Swedish Privacy Laws in Relation to Genealogy

From FamilySearch Wiki
Jump to navigation Jump to search
Sweden Wiki Topics
Sweden Flag.gif
Beginning Research
Record Types
Sweden Background
Local Research Resources
The FamilySearch moderator for Sweden is MorrisGF and LarsonW


Historically some countries have taken the approach to records and privacy laws that “all government records are under privacy protection until permission is granted” to access them. Sweden has taken the opposite approach in that all records created by the state or municipalities should be considered accessible unless they are restricted under privacy laws.[1]

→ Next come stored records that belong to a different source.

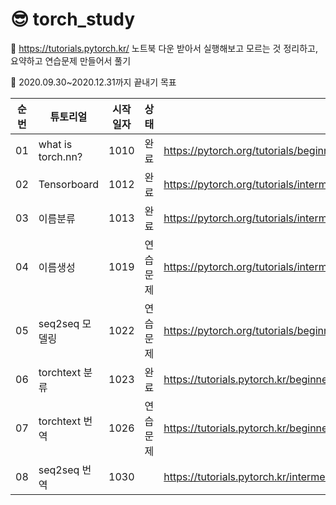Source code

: # 😎 torch_study


🍕 https://tutorials.pytorch.kr/ 노트북 다운 받아서 실행해보고 모르는 것 정리하고, 요약하고 연습문제 만들어서 풀기 

🍔 2020.09.30~2020.12.31까지 끝내기 목표

|순번|튜토리얼|시작일자|상태|링크|
|:--:|----|:---:|:---:|----|
|01|what is torch.nn?|1010|완료|https://pytorch.org/tutorials/beginner/nn_tutorial.html|
|02|Tensorboard|1012|완료|https://pytorch.org/tutorials/intermediate/tensorboard_tutorial.html|
|03|이름분류|1013|완료|https://pytorch.org/tutorials/intermediate/char_rnn_classification_tutorial.html|
|04|이름생성|1019|연습문제|https://pytorch.org/tutorials/intermediate/char_rnn_generation_tutorial.html|
|05|seq2seq 모델링|1022|연습문제|https://pytorch.org/tutorials/beginner/transformer_tutorial.html|
|06|torchtext 분류|1023|완료|https://tutorials.pytorch.kr/beginner/text_sentiment_ngrams_tutorial.html|
|07|torchtext 번역|1026|연습문제|https://tutorials.pytorch.kr/beginner/torchtext_translation_tutorial.html|
|08|seq2seq 번역|1030||https://tutorials.pytorch.kr/intermediate/seq2seq_translation_tutorial.html|
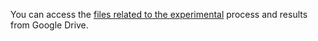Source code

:You can access the [files related to the experimental](https://drive.google.com/file/d/1sTY7JM__-lg1i4Ds_sNE02-rT4OoRrWX/view?usp=sharing) process and results from Google Drive.
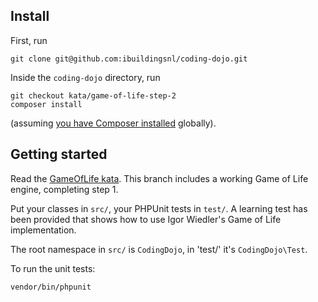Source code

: ## Install

First, run

    git clone git@github.com:ibuildingsnl/coding-dojo.git

Inside the `coding-dojo` directory, run

    git checkout kata/game-of-life-step-2
    composer install

(assuming [you have Composer installed](https://getcomposer.org/download/) globally).

## Getting started

Read the [GameOfLife kata](kata/GameOfLife.md). This branch includes a working Game of Life engine, completing step 1.

Put your classes in `src/`, your PHPUnit tests in `test/`. A learning test has been provided that shows how to use Igor
Wiedler's Game of Life implementation.

The root namespace in `src/` is `CodingDojo`, in 'test/' it's `CodingDojo\Test`.

To run the unit tests:

    vendor/bin/phpunit

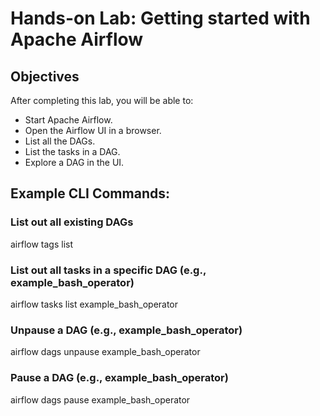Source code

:# Hands-on Lab: Getting started with Apache Airflow

## Objectives
After completing this lab, you will be able to:
- Start Apache Airflow.
- Open the Airflow UI in a browser.
- List all the DAGs.
- List the tasks in a DAG.
- Explore a DAG in the UI.

## Example CLI Commands:

### List out all existing DAGs
airflow tags list
### List out all tasks in a specific DAG (e.g., example_bash_operator)
airflow tasks list example_bash_operator
### Unpause a DAG (e.g., example_bash_operator)
airflow dags unpause example_bash_operator
### Pause a DAG (e.g., example_bash_operator)
airflow dags pause example_bash_operator
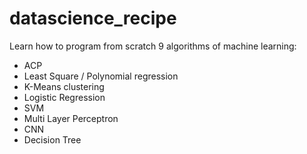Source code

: # datascience_recipe
Learn how to program from scratch 9 algorithms of machine learning:
* ACP
* Least Square / Polynomial regression
* K-Means clustering
* Logistic Regression
* SVM
* Multi Layer Perceptron
* CNN
* Decision Tree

The general rule in Sweden is that all information created by the state and municipalities has to be accessible by the public (2 kap 1 § tryckfrihetsförordningen, meaning chapter 2 Freedom of the Press.) There are many exceptions stated in the Sekretesslagen (Secrecy law, 1980:100) which was repealed with the Offentlighets- och sekretesslagen (Public Access to Information and Secrecy Law, 2009:400).

The privacy laws that protect personal confidential information in a general sense are limited up to 70 years. The 70 year rule is based upon when the record was created, even if the people mentioned are still living. Exceptions to the 70 year rule are given occasionally. In such cases it should be accompanied with a written statement that the information is for your own research and will not be shared with anyone else. [2]

Privacy Law and Swedish Genealogy[edit | edit source]

Generally a genealogist thinks of privacy laws as they relate to "record access" for records that were created for population registration. In Sweden these restrictions are controlled through the Offentlighets- och sekretesslagenIn. In a general sense the 70 year rule restricts the access to records (for example the Kyrkbok), but one can say that it only pertains to private personal matters. In Sweden general information such as: name, address, birth date, birthplace, and relationship are not considered private personal matters. Therefore one can request to see certain records that are less than 70 years old at the archive. Because of this, databases such as Sveriges Dödbok and Sveriges Befolkning are allowed to publish names, dates, and places. The 70 year rule is always applied for records that are loaned out from a Swedish archive in microfiche, microfilm, or digital form. [3]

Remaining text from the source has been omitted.